Domingo da Santíssima Trindade

“O Mistério do Amor que Salva”

«Deus amou tanto o mundo que entregou o seu Filho Unigénito...» A Santíssima Trindade não é um enigma matemático para decifrar, mas o mistério profundo de um Deus que é, na sua própria essência, Família, Comunhão e um fluxo constante de Amor.

Um Deus que é Comunhão

Quando tentamos compreender a Santíssima Trindade, corremos muitas vezes o risco de a tratar como um problema lógico ou um conceito distante. No entanto, o Evangelho de São João resume este mistério de forma arrebatadora e acessível ao coração humano: Deus é Amor.

A Trindade revela-nos que Deus não é um Ser frio e solitário, fechado no Seu Céu. Ele é, desde toda a eternidade, uma comunhão perfeita de pessoas — Pai, Filho e Espírito Santo — que transborda e se derrama sobre a humanidade. Fomos criados por este Amor e para este Amor.

Não para Condenar, mas para Salvar: «Deus não enviou o Filho ao mundo para condenar o mundo, mas para que o mundo seja salvo por Ele.» Esta é a raiz de tudo. Perante a nossa fragilidade, a resposta da Trindade não é o castigo ou o julgamento implacável, mas a oferta total de Si mesma para nos resgatar e nos oferecer a Vida Eterna.

A Vida Eterna Começa Agora

O Evangelho promete que todo o que acredita n'Ele tem a vida eterna. Habitualmente, pensamos na vida eterna apenas como algo para o futuro, após a morte. Mas para São João, a vida eterna é uma realidade plena e luminosa que começa *agora*, no momento em que nos deixamos abraçar por este amor trinitário.

“Deus amou tanto o mundo...”

A raiz de tudo o que Deus faz é o amor incondicional. A nossa relação com o Senhor deve basear-se nesta certeza absoluta de sermos amados, e não no medo ou no receio de um Deus justiceiro. Quem descobre o rosto deste Deus-Comunhão perde o medo e encontra a verdadeira paz.

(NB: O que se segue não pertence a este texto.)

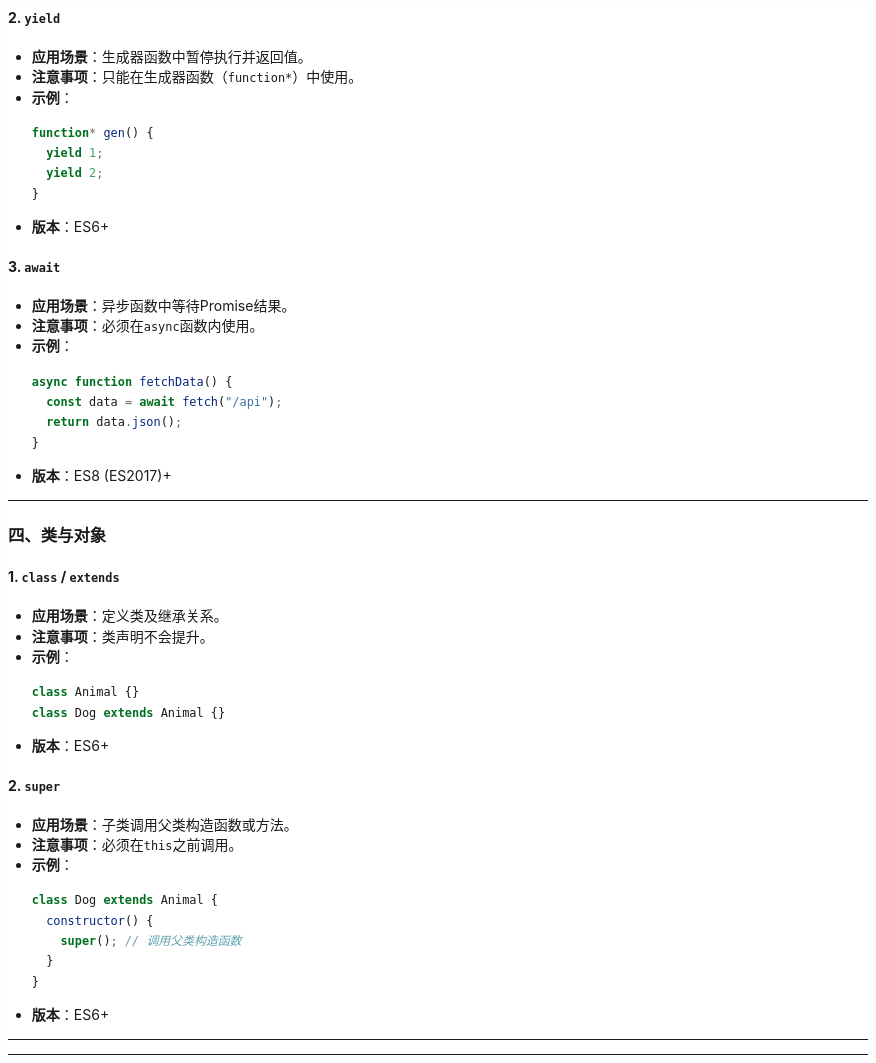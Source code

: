 #### 2. **`yield`**
- **应用场景**：生成器函数中暂停执行并返回值。
- **注意事项**：只能在生成器函数（`function*`）中使用。
- **示例**：
  ```javascript
  function* gen() {
    yield 1;
    yield 2;
  }
  ```
- **版本**：ES6+

#### 3. **`await`**
- **应用场景**：异步函数中等待Promise结果。
- **注意事项**：必须在`async`函数内使用。
- **示例**：
  ```javascript
  async function fetchData() {
    const data = await fetch("/api");
    return data.json();
  }
  ```
- **版本**：ES8 (ES2017)+

---

### **四、类与对象**
#### 1. **`class` / `extends`**
- **应用场景**：定义类及继承关系。
- **注意事项**：类声明不会提升。
- **示例**：
  ```javascript
  class Animal {}
  class Dog extends Animal {}
  ```
- **版本**：ES6+

#### 2. **`super`**
- **应用场景**：子类调用父类构造函数或方法。
- **注意事项**：必须在`this`之前调用。
- **示例**：
  ```javascript
  class Dog extends Animal {
    constructor() {
      super(); // 调用父类构造函数
    }
  }
  ```
- **版本**：ES6+

---

---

Viver à Imagem da Trindade

  • Instrumentos de Misericórdia: Jesus veio para salvar o mundo e não para o condenar. Como lida com os erros e as fragilidades dos outros? É rápido a apontar o dedo, ou procura ser, como o Senhor, uma presença que perdoa e restaura?
  • Viver sem Medo: A sua relação com Deus baseia-se na certeza de ser amado incondicionalmente, ou ainda vive dominado pelo medo do castigo? Entregue hoje as suas ansiedades nas mãos do Pai.
  • Construir a Comunhão: Fomos criados à imagem de um Deus-Família. A sua vida (na família, no trabalho, na paróquia) constrói pontes e unidade, ou é, inadvertidamente, causa de divisão, coscuvilhice e isolamento?

«Glória ao Pai, ao Filho e ao Espírito Santo. Senhor, Deus-Amor e Comunhão perfeita, ensinai-me a fazer da minha vida um reflexo da Vossa unidade. Amém.»

Uma Santa e Feliz Festa da Trindade!
Fontes: Reflexões Pastorais e Dehonianos (Lectio Divina).